An infinite number of identical charges, each $+q\text{coulomb}$, are placed along $\text{x-}$axis at $x=1\text{m},3\text{m},9\text{m},...$ Calculate the electric field at the point $x=0$ due to these charges.

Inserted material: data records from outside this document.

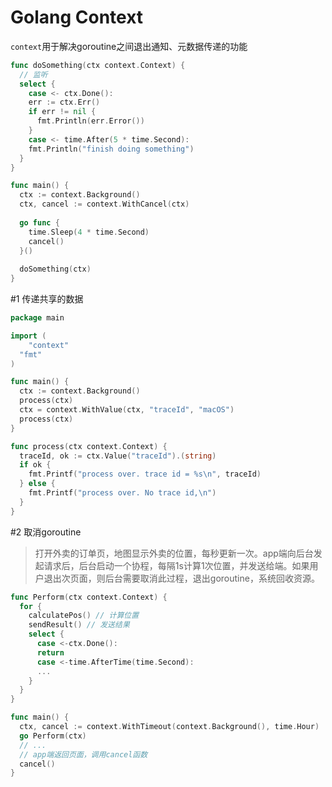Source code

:# Golang Context

`context`用于解决goroutine之间退出通知、元数据传递的功能

```go
func doSomething(ctx context.Context) {
  // 监听
  select {
    case <- ctx.Done():
    err := ctx.Err()
    if err != nil {
      fmt.Println(err.Error())
    }
    case <- time.After(5 * time.Second):
    fmt.Println("finish doing something")
  }
}

func main() {
  ctx := context.Background()
  ctx, cancel := context.WithCancel(ctx)
  
  go func {
    time.Sleep(4 * time.Second)
    cancel()
  }()
  
  doSomething(ctx)
}
```

#1 传递共享的数据

```go
package main

import (
	"context"
  "fmt"
)

func main() {
  ctx := context.Background()
  process(ctx)
  ctx = context.WithValue(ctx, "traceId", "macOS")
  process(ctx)
}

func process(ctx context.Context) {
  traceId, ok := ctx.Value("traceId").(string)
  if ok {
    fmt.Printf("process over. trace id = %s\n", traceId)
  } else {
    fmt.Printf("process over. No trace id,\n")
  }
}
```

#2 取消goroutine

> 打开外卖的订单页，地图显示外卖的位置，每秒更新一次。app端向后台发起请求后，后台启动一个协程，每隔1s计算1次位置，并发送给端。如果用户退出次页面，则后台需要取消此过程，退出goroutine，系统回收资源。

```go
func Perform(ctx context.Context) {
  for {
    calculatePos() // 计算位置
    sendResult() // 发送结果
    select {
      case <-ctx.Done():
      return
      case <-time.AfterTime(time.Second):
      ...
    }
  }
}

func main() {
  ctx, cancel := context.WithTimeout(context.Background(), time.Hour)
  go Perform(ctx)
  // ...
  // app端返回页面，调用cancel函数
  cancel()
}
```

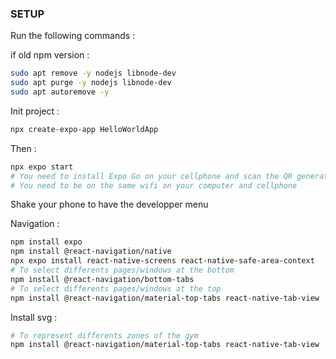 ### SETUP

Run the following commands :


if old npm version :

```sh
sudo apt remove -y nodejs libnode-dev
sudo apt purge -y nodejs libnode-dev
sudo apt autoremove -y
```

Init project :
```sh
npx create-expo-app HelloWorldApp
```

Then : 

```sh
npx expo start 
# You need to install Expo Go on your cellphone and scan the QR generated
# You need to be on the same wifi on your computer and cellphone
```

Shake your phone to have the developper menu



Navigation :

```sh
npm install expo
npm install @react-navigation/native
npx expo install react-native-screens react-native-safe-area-context
# To select differents pages/windows at the bottom
npm install @react-navigation/bottom-tabs
# To select differents pages/windows at the top
npm install @react-navigation/material-top-tabs react-native-tab-view
```

Install svg :
```sh
# To represent differents zones of the gym
npm install @react-navigation/material-top-tabs react-native-tab-view
```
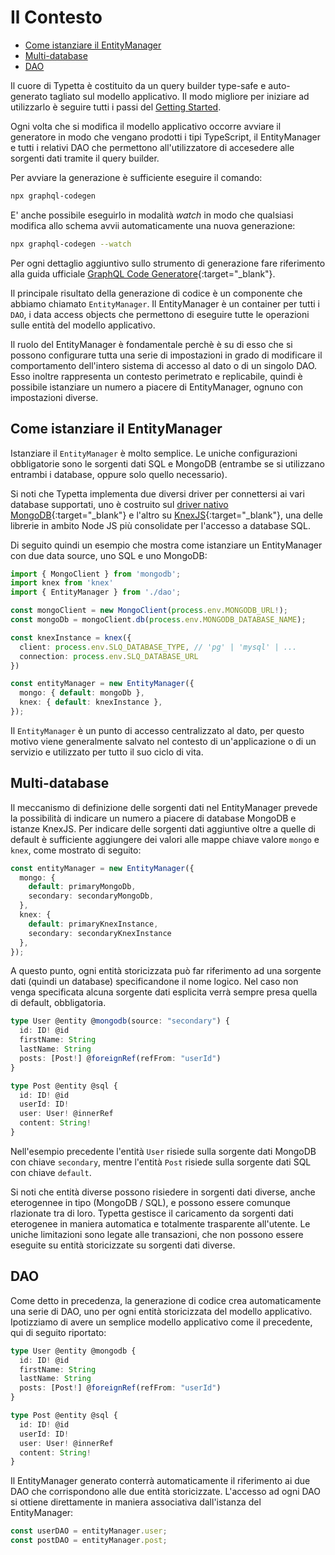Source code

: # Il Contesto

  - [Come istanziare il EntityManager](#come-istanziare-il-entity-manager)
  - [Multi-database](#multi-database)
  - [DAO](#dao)

Il cuore di Typetta è costituito da un query builder type-safe e auto-generato tagliato sul modello applicativo. Il modo migliore per iniziare ad utilizzarlo è seguire tutti i passi del [Getting Started](../overview/getting-started.md).

Ogni volta che si modifica il modello applicativo occorre avviare il generatore in modo che vengano prodotti i tipi TypeScript, il EntityManager e tutti i relativi DAO che permettono all'utilizzatore di accesedere alle sorgenti dati tramite il query builder.

Per avviare la generazione è sufficiente eseguire il comando:

```bash
npx graphql-codegen
```

E' anche possibile eseguirlo in modalità *watch* in modo che qualsiasi modifica allo schema avvii automaticamente una nuova generazione:

```bash
npx graphql-codegen --watch
```

Per ogni dettaglio aggiuntivo sullo strumento di generazione fare riferimento alla guida ufficiale [GraphQL Code Generatore](https://www.graphql-code-generator.com/docs/getting-started){:target="_blank"}.

Il principale risultato della generazione di codice è un componente che abbiamo chiamato `EntityManager`. Il EntityManager è un container per tutti i `DAO`, i data access objects che permettono di eseguire tutte le operazioni sulle entità del modello applicativo.

Il ruolo del EntityManager è fondamentale perchè è su di esso che si possono configurare tutta una serie di impostazioni in grado di modificare il comportamento dell'intero sistema di accesso al dato o di un singolo DAO. Esso inoltre rappresenta un contesto perimetrato e replicabile, quindi è possibile istanziare un numero a piacere di EntityManager, ognuno con impostazioni diverse.

## Come istanziare il EntityManager

Istanziare il `EntityManager` è molto semplice. Le uniche configurazioni obbligatorie sono le sorgenti dati SQL e MongoDB (entrambe se si utilizzano entrambi i database, oppure solo quello necessario).

Si noti che Typetta implementa due diversi driver per connettersi ai vari database supportati, uno è costruito sul [driver nativo MongoDB](https://docs.mongodb.com/drivers/node/current/){:target="_blank"} e l'altro su [KnexJS](https://knexjs.org/){:target="_blank"}, una delle librerie in ambito Node JS più consolidate per l'accesso a database SQL.

Di seguito quindi un esempio che mostra come istanziare un EntityManager con due data source, uno SQL e uno MongoDB:

```typescript
import { MongoClient } from 'mongodb';
import knex from 'knex'
import { EntityManager } from './dao';

const mongoClient = new MongoClient(process.env.MONGODB_URL!);
const mongoDb = mongoClient.db(process.env.MONGODB_DATABASE_NAME);

const knexInstance = knex({
  client: process.env.SLQ_DATABASE_TYPE, // 'pg' | 'mysql' | ...
  connection: process.env.SLQ_DATABASE_URL
})

const entityManager = new EntityManager({
  mongo: { default: mongoDb },
  knex: { default: knexInstance },
});
```

Il `EntityManager` è un punto di accesso centralizzato al dato, per questo motivo viene generalmente salvato nel contesto di un'applicazione o di un servizio e utilizzato per tutto il suo ciclo di vita.

## Multi-database

Il meccanismo di definizione delle sorgenti dati nel EntityManager prevede la possibilità di indicare un numero a piacere di database MongoDB e istanze KnexJS. Per indicare delle sorgenti dati aggiuntive oltre a quelle di default è sufficiente aggiungere dei valori alle mappe chiave valore `mongo` e `knex`, come mostrato di seguito:

```typescript
const entityManager = new EntityManager({
  mongo: { 
    default: primaryMongoDb,
    secondary: secondaryMongoDb,
  },
  knex: { 
    default: primaryKnexInstance, 
    secondary: secondaryKnexInstance 
  },
});
```

A questo punto, ogni entità storicizzata può far riferimento ad una sorgente dati (quindi un database) specificandone il nome logico. Nel caso non venga specificata alcuna sorgente dati esplicita verrà sempre presa quella di default, obbligatoria. 

```typescript
type User @entity @mongodb(source: "secondary") {
  id: ID! @id
  firstName: String
  lastName: String
  posts: [Post!] @foreignRef(refFrom: "userId")
}

type Post @entity @sql {
  id: ID! @id
  userId: ID!
  user: User! @innerRef
  content: String!
}
```

Nell'esempio precedente l'entità `User` risiede sulla sorgente dati MongoDB con chiave `secondary`, mentre l'entità `Post` risiede sulla sorgente dati SQL con chiave `default`.

Si noti che entità diverse possono risiedere in sorgenti dati diverse, anche eterogennee in tipo (MongoDB / SQL), e possono essere comunque rlazionate tra di loro. Typetta gestisce il caricamento da sorgenti dati eterogenee in maniera automatica e totalmente trasparente all'utente. Le uniche limitazioni sono legate alle transazioni, che non possono essere eseguite su entità storicizzate su sorgenti dati diverse.

## DAO

Come detto in precedenza, la generazione di codice crea automaticamente una serie di DAO, uno per ogni entità storicizzata del modello applicativo. Ipotizziamo di avere un semplice modello applicativo come il precedente, qui di seguito riportato:

```typescript
type User @entity @mongodb {
  id: ID! @id
  firstName: String
  lastName: String
  posts: [Post!] @foreignRef(refFrom: "userId")
}

type Post @entity @sql {
  id: ID! @id
  userId: ID!
  user: User! @innerRef
  content: String!
}
```

Il EntityManager generato conterrà automaticamente il riferimento ai due DAO che corrispondono alle due entità storicizzate. L'accesso ad ogni DAO si ottiene direttamente in maniera associativa dall'istanza del EntityManager:

```typescript
const userDAO = entityManager.user;
const postDAO = entityManager.post;
```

• A. $\frac{1}{4\pi {\epsilon }_0}\frac{9q}{8}{\text{NC}}^{-1}$
• B. $\frac{1}{4\pi {\epsilon }_0}\frac{9q}{10}{\text{NC}}^{-1}$
• C. $\frac{1}{4\pi {\epsilon }_0}\frac{9q}{7}{\text{NC}}^{-1}$
• D. $\frac{1}{4\pi {\epsilon }_0}\frac{9q}{5}{\text{NC}}^{-1}$

Answer 1

The correct option is A $\frac{1}{4\pi {\epsilon }_0}\frac{9q}{8}{\text{NC}}^{-1}$

Electric field at origin will be resultant of all electric fields due to individual charges.

$E_0=E_1+E_2+E_3+...$

Substituting the values of the electric field due to each charge, we get

$E_0=\frac{kq}{1^2}+\frac{kq}{3^2}+\frac{kq}{9^2}+...$

$\Rightarrow E_0=kq[\frac{1}{1^2}+\frac{1}{3^2}+\frac{1}{9^2}+.....]$

$\Rightarrow E_0=\frac{q}{4\pi {\epsilon }_0}[1+\frac{1}{9}+\frac{1}{81}+...]...\left(1\right)$

As we know that sum of infinite terms of Geometric progression,

$S_{\infty }=\frac{a}{(1-r)}$

Where $a=1$ is the first term and

$r$ is the ratio of two consecutive terms, $r=\frac{b}{a}=\frac{\frac{1}{9}}{1}=\frac{1}{9}$

Now, substituting the values in $\left(1\right)$,

$E_0=\frac{q}{4\pi {\epsilon }_0}\left[\frac{a}{(1-r)}\right]$

$\Rightarrow E_0=\frac{q}{4\pi {\epsilon }_0}\left[\frac{1}{(1-\frac{1}{9})}\right]$

$\Rightarrow E_0=\frac{9}{8}\left(\frac{q}{4\pi {\epsilon }_0}\right)$

Hence, option (a) is correct answer.